Proof of Relay
There’s a paradox at the heart of building an incentivized mixnet: how do you ensure that nodes properly perform their task of relaying data, rather than just taking the incentive and doing none of the work?
HOPR’s solution is called proof of relay.
Trustless Privacy
We can’t rely on people to follow the rules because it’s the right thing to do. We need to make following the rules the rational and profitable thing to do. This is the cornerstone of many crypto systems, and what makes them trustless (a slightly confusing term that means a system is trustworthy because you don’t need to trust anyone member of it). Basically, when the most selfish way to behave is also the way the system wants you to behave, we don’t need to rely on anyone being nice.
In HOPR’s case, we need a way to ensure everyone is fairly rewarded, but only after they’ve relayed the data. This mechanism needs to keep everyone honest without explicitly tracking and checking on everyone, or all the privacy work that went into designing the mixnet would be undone.
Keeping Nodes Honest
In the last episode, we looked at a naive approach to payments where the user would preload payment for the entire route through the network, and at each hop, a node runner would take their share and pass the rest on down the chain.
The problem with this is there’s no guarantees. Why not just take the money and not forward the data? The anonymity of the HOPR network would allow nodes to steal from the system without doing their relay work. Remember, only the sender knows the full route a data packet is supposed to take, and the mixing means there would be no way to track where a route failed.
So we need a way to ensure nodes only get paid after they’ve done their relaying. This is an intuitive solution. After all, people normally get paid after doing work, not before. But how can it be achieved?
One simple approach would be to try and have each node in a chain pay the previous node. So when Dmytro receives data from Chāo, he sends Chāo’s payment as a reward. But now we run into the same problem again. Why should Dmytro bother? Why not just save the effort and not send the money back? Again, the privacy of the network means there’s no way to get caught.

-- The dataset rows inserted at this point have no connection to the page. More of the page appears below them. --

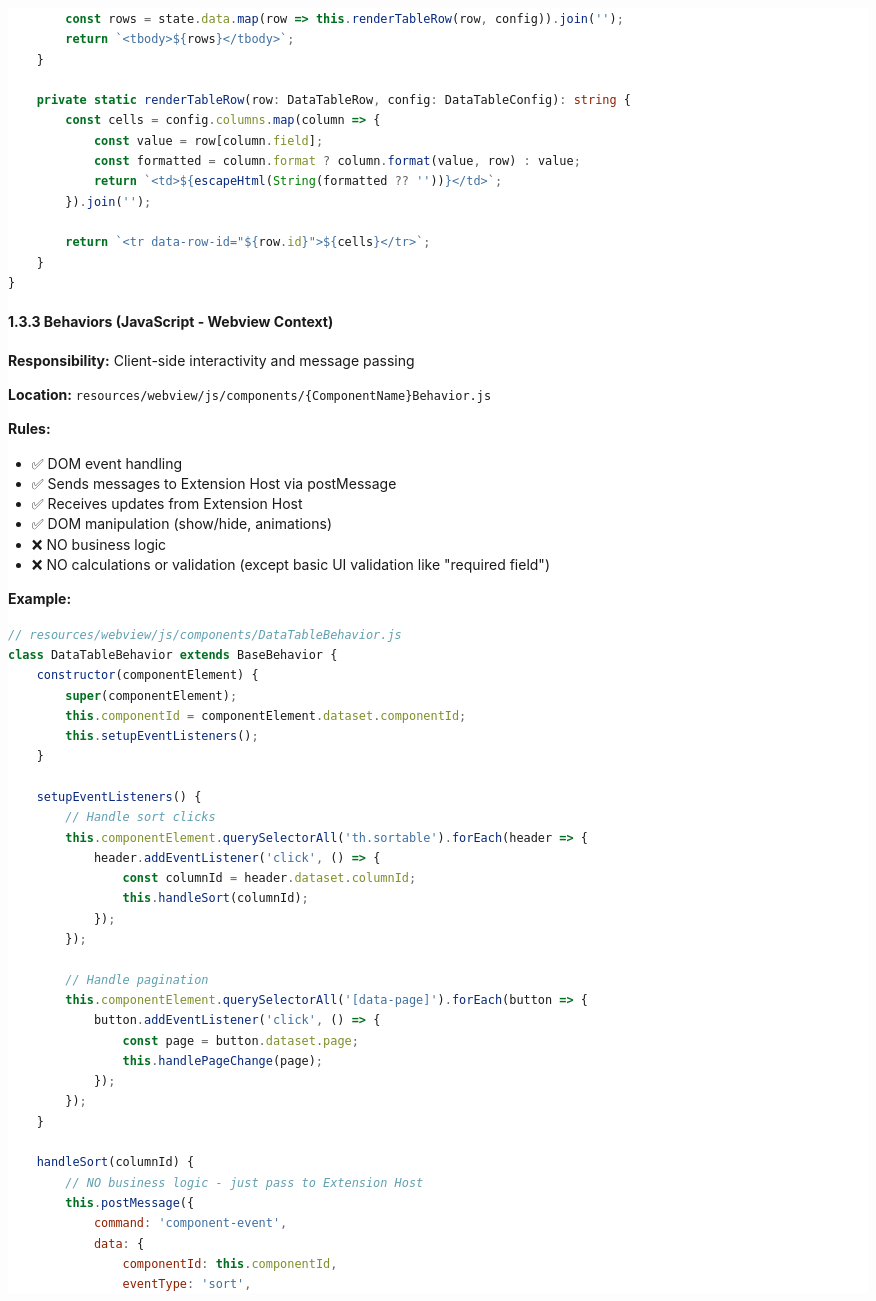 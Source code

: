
 ```typescript
        const rows = state.data.map(row => this.renderTableRow(row, config)).join('');
        return `<tbody>${rows}</tbody>`;
    }

    private static renderTableRow(row: DataTableRow, config: DataTableConfig): string {
        const cells = config.columns.map(column => {
            const value = row[column.field];
            const formatted = column.format ? column.format(value, row) : value;
            return `<td>${escapeHtml(String(formatted ?? ''))}</td>`;
        }).join('');

        return `<tr data-row-id="${row.id}">${cells}</tr>`;
    }
}
```

#### 1.3.3 Behaviors (JavaScript - Webview Context)

**Responsibility:** Client-side interactivity and message passing

**Location:** `resources/webview/js/components/{ComponentName}Behavior.js`

**Rules:**
- ✅ DOM event handling
- ✅ Sends messages to Extension Host via postMessage
- ✅ Receives updates from Extension Host
- ✅ DOM manipulation (show/hide, animations)
- ❌ NO business logic
- ❌ NO calculations or validation (except basic UI validation like "required field")

**Example:**
```javascript
// resources/webview/js/components/DataTableBehavior.js
class DataTableBehavior extends BaseBehavior {
    constructor(componentElement) {
        super(componentElement);
        this.componentId = componentElement.dataset.componentId;
        this.setupEventListeners();
    }

    setupEventListeners() {
        // Handle sort clicks
        this.componentElement.querySelectorAll('th.sortable').forEach(header => {
            header.addEventListener('click', () => {
                const columnId = header.dataset.columnId;
                this.handleSort(columnId);
            });
        });

        // Handle pagination
        this.componentElement.querySelectorAll('[data-page]').forEach(button => {
            button.addEventListener('click', () => {
                const page = button.dataset.page;
                this.handlePageChange(page);
            });
        });
    }

    handleSort(columnId) {
        // NO business logic - just pass to Extension Host
        this.postMessage({
            command: 'component-event',
            data: {
                componentId: this.componentId,
                eventType: 'sort',
``` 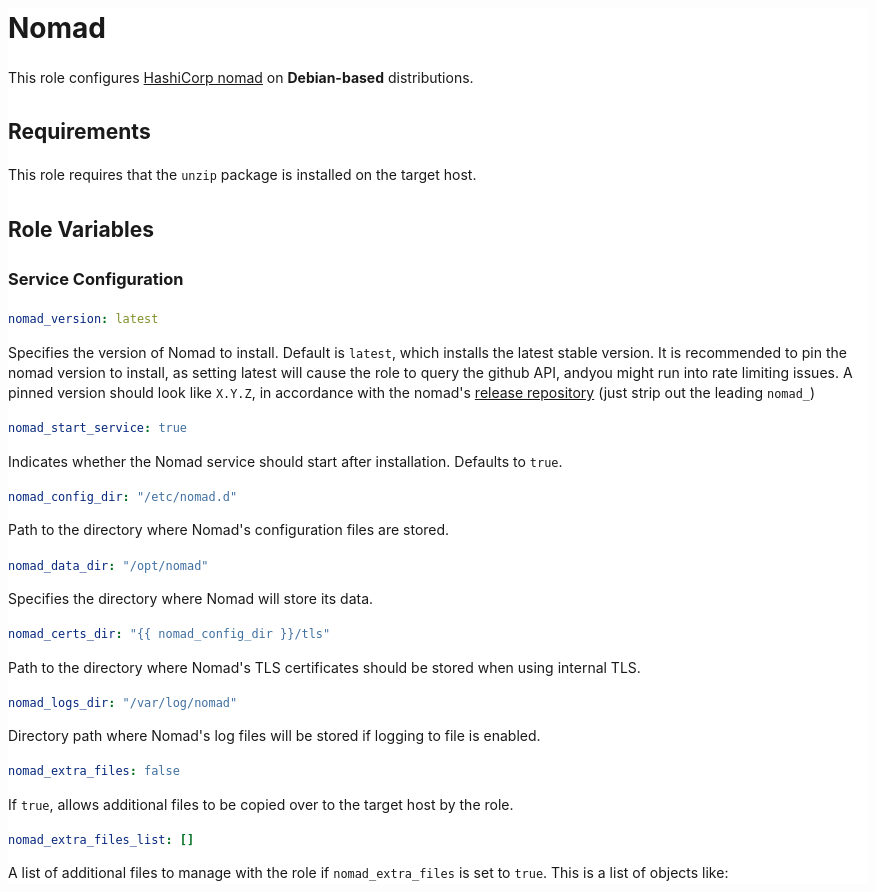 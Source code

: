 **Nomad**
=========

This role configures [HashiCorp nomad](https://www.hashicorp.com/products/nomad) on **Debian-based** distributions.

**Requirements**
------------

This role requires that the `unzip` package is installed on the target host.

**Role Variables**
--------------

### Service Configuration

```yaml
nomad_version: latest
```
Specifies the version of Nomad to install. Default is `latest`, which installs the latest stable version. It is recommended to pin the nomad version to install, as setting latest will cause the role to query the github API, andyou might run into rate limiting issues. A pinned version should look like `X.Y.Z`, in accordance with the nomad's [release repository](https://releases.hashicorp.com/nomad/) (just strip out the leading `nomad_`)

```yaml
nomad_start_service: true
```
Indicates whether the Nomad service should start after installation. Defaults to `true`.

```yaml
nomad_config_dir: "/etc/nomad.d"
```
Path to the directory where Nomad's configuration files are stored.

```yaml
nomad_data_dir: "/opt/nomad"
```
Specifies the directory where Nomad will store its data.

```yaml
nomad_certs_dir: "{{ nomad_config_dir }}/tls"
```
Path to the directory where Nomad's TLS certificates should be stored when using internal TLS.

```yaml
nomad_logs_dir: "/var/log/nomad"
```
Directory path where Nomad's log files will be stored if logging to file is enabled.

```yaml
nomad_extra_files: false
```
If `true`, allows additional files to be copied over to the target host by the role.

```yaml
nomad_extra_files_list: []
```
A list of additional files to manage with the role if `nomad_extra_files` is set to `true`. This is a list of objects like:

(This is a slight oversimplification — after all, Chāo knows he sent some data to Dmytro and knows he didn’t receive any payment. But he couldn’t prove it was malicious. Things go wrong in networks all the time! And even if Dmytro developed a reputation for not forwarding payments, he could just drop out of the network and start again with a new identity. Again, privacy becomes a double-edged sword.)
So how can we solve this?
Proof of Relay
HOPR’s innovation is to make each consecutive pair of nodes in a chain reliant on each other for payment. Chāo can’t claim payment until he relays data to Dmytro, but Dmytro also can’t claim payment until he unlocks Chāo’s share.
This is achieved through a cryptographic technique, but it’s actually simple to understand.
When data is sent through the HOPR network, a payment is generated for each node in the chain. This is locked with a cryptographic key. If you have the whole key, you can claim your payment. But if any part of it is missing, it’s worthless.
These keys are split in half, so you can only claim a payment once you have both halves.
As the data passes along the chain, consecutive pairs of nodes swap key halves with each other. Chāo swaps the first half of his key for the second half of Betty’s. He swaps the first half of Dmytro’s key for the second half of his. He can then claim his payment, but only because the data has successfully hopped from Betty to Chāo to Dmytro.
This forces everyone to play by the rules. If I’m a node receiving data from you, neither of us can claim any money unless we swap key halves. There’s no benefit to shirking your responsibility, no loophole for stealing money. The selfish thing to do is to cooperate, meaning everyone’s incentives are perfectly aligned.
Preserving Privacy
This simple but extremely powerful innovation unlocks a whole world of possibilities. With proof of relay, we can finally build a fully incentivized private mixnet that can grow to an unlimited scale, because we don’t have to rely on finding trustworthy altruistic people to run it.
We’re not out of the woods yet, though. If each payment generates a transaction on a public blockchain, we’re getting dangerously close to accidentally providing a database of everything that happens in the network. HOPR uses probabilistic payments to decouple HOPR’s payment layer from the messaging layer, ensuring privacy is preserved.